=== TRY IT ===
Looking at the listing below, work out the number of lines where the string "wizard" shows up, and give that number only.
* * * * * * * * *
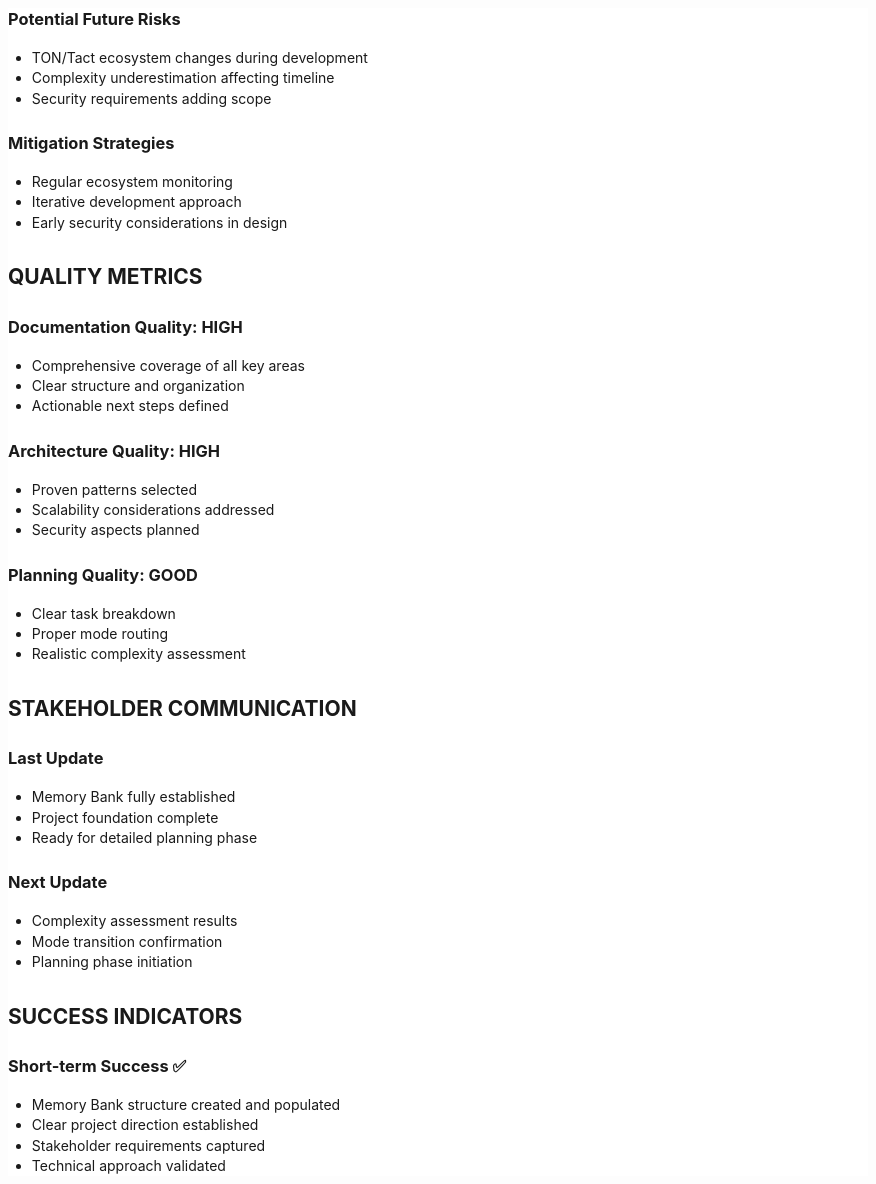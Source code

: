 ### Potential Future Risks
- TON/Tact ecosystem changes during development
- Complexity underestimation affecting timeline
- Security requirements adding scope

### Mitigation Strategies
- Regular ecosystem monitoring
- Iterative development approach
- Early security considerations in design

## QUALITY METRICS

### Documentation Quality: HIGH
- Comprehensive coverage of all key areas
- Clear structure and organization
- Actionable next steps defined

### Architecture Quality: HIGH
- Proven patterns selected
- Scalability considerations addressed
- Security aspects planned

### Planning Quality: GOOD
- Clear task breakdown
- Proper mode routing
- Realistic complexity assessment

## STAKEHOLDER COMMUNICATION

### Last Update
- Memory Bank fully established
- Project foundation complete
- Ready for detailed planning phase

### Next Update
- Complexity assessment results
- Mode transition confirmation
- Planning phase initiation

## SUCCESS INDICATORS

### Short-term Success ✅
- Memory Bank structure created and populated
- Clear project direction established
- Stakeholder requirements captured
- Technical approach validated
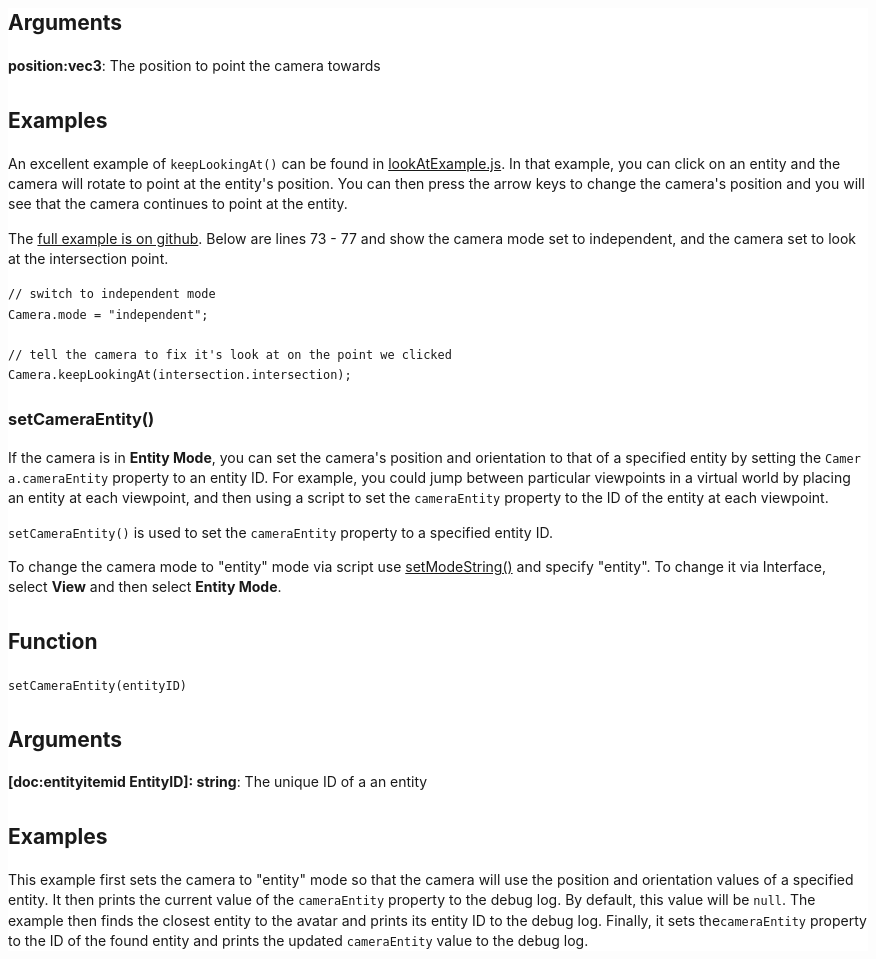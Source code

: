 ## Arguments

**position:vec3**: The position to point the camera towards

## Examples

An excellent example of `keepLookingAt()` can be found in [lookAtExample.js](https://github.com/highfidelity/hifi/blob/master/script-archive/example/avatarcontrol/lookAtExample.js). In that example, you can click on an entity and the camera will rotate to point at the entity's position. You can then press the arrow keys to change the camera's position and you will see that the camera continues to point at the entity.

The [full example is on github](https://github.com/highfidelity/hifi/blob/master/script-archive/example/avatarcontrol/lookAtExample.js). Below are lines 73 - 77 and show the camera mode set to independent, and the camera set to look at the intersection point.

```
// switch to independent mode
Camera.mode = "independent";

// tell the camera to fix it's look at on the point we clicked
Camera.keepLookingAt(intersection.intersection);
```



### setCameraEntity()

If the camera is in **Entity Mode**, you can set the camera's position and orientation to that of a specified entity by setting the `Camera.cameraEntity` property to an entity ID. For example, you could jump between particular viewpoints in a virtual world by placing an entity at each viewpoint, and then using a script to set the `cameraEntity` property to the ID of the entity at each viewpoint.

`setCameraEntity()` is used to set the `cameraEntity` property to a specified entity ID.

To change the camera mode to "entity" mode via script use [setModeString()](https://wiki.highfidelity.com/wiki/SetModeString()) and specify "entity". To change it via Interface, select **View** and then select **Entity Mode**.

## Function

`setCameraEntity(entityID)`

## Arguments

**[doc:entityitemid EntityID]: string**: The unique ID of a an entity

## Examples

This example first sets the camera to "entity" mode so that the camera will use the position and orientation values of a specified entity. It then prints the current value of the `cameraEntity` property to the debug log. By default, this value will be `null`. The example then finds the closest entity to the avatar and prints its entity ID to the debug log. Finally, it sets the`cameraEntity` property to the ID of the found entity and prints the updated `cameraEntity` value to the debug log.
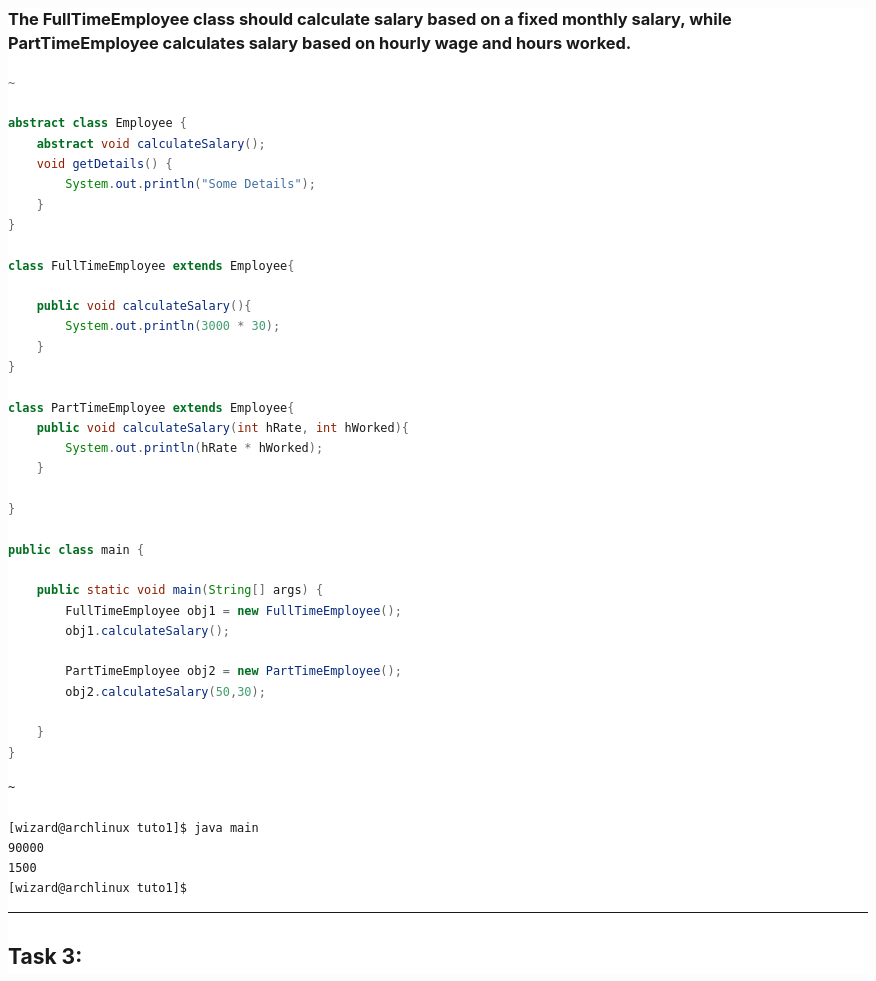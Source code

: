 ### The FullTimeEmployee class should calculate salary based on a fixed monthly salary, while PartTimeEmployee calculates salary based on hourly wage and hours worked.

```java
~

abstract class Employee {
    abstract void calculateSalary();
    void getDetails() {
        System.out.println("Some Details");
    }
}

class FullTimeEmployee extends Employee{

    public void calculateSalary(){
        System.out.println(3000 * 30);
    }
}

class PartTimeEmployee extends Employee{
    public void calculateSalary(int hRate, int hWorked){
        System.out.println(hRate * hWorked);
    }

}

public class main {

    public static void main(String[] args) {
        FullTimeEmployee obj1 = new FullTimeEmployee();
        obj1.calculateSalary();

        PartTimeEmployee obj2 = new PartTimeEmployee();
        obj2.calculateSalary(50,30);

    }
}
```
```
~

[wizard@archlinux tuto1]$ java main
90000
1500
[wizard@archlinux tuto1]$ 
```

---
## Task 3:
* * * * * * * * *
=== WRITTEN SOLUTION ===
2